Piercing the veil, also known as "piercing the corporate veil" refers to a situation in which courts put aside limited liability and hold a corporation's shareholders or directors personally liable for the corporation’s actions or debts. Veil piercing is most common in close corporations. This provision prevents a shareholder from using control of a legal person to conceal a fraud, an abuse of rights or a violation of a rule of public order.
While the law varies by state, generally courts have a strong presumption against piercing the corporate veil, and will only do so if there has been serious misconduct. Courts understand the benefits of limited liability, as it "encourages development of public markets for stocks and thus helps make possible the liquidity and diversification benefits that investors receive from those markets."
As such, courts typically require corporations to engage in fairly egregious actions in order to justify piercing the corporate veil.

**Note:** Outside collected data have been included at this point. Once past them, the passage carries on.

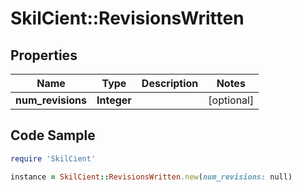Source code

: # SkilCient::RevisionsWritten

## Properties

Name | Type | Description | Notes
------------ | ------------- | ------------- | -------------
**num_revisions** | **Integer** |  | [optional] 

## Code Sample

```ruby
require 'SkilCient'

instance = SkilCient::RevisionsWritten.new(num_revisions: null)
```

In general this misconduct may include abusing the corporation (e.g. intermingling of personal and corporate assets) or having undercapitalization at the time of incorporation.
This mechanism renders the separate legal personality of the company unenforceable against an injured third party, who can thus seek the personal liability of the shareholder who tries to evade it, by “hiding” under the company’s legal personality, and makes it possible to consider that the patrimony of the company and that of the shareholder form a whole.
In general, creditors have no recourse against corporate shareholders, as long as formalities are satisfied. When, however, the corporation is fraudulently created to escape liability, then creditors may pierce the corporate veil.
Laws regarding the piercing of the corporate veil vary from state to state.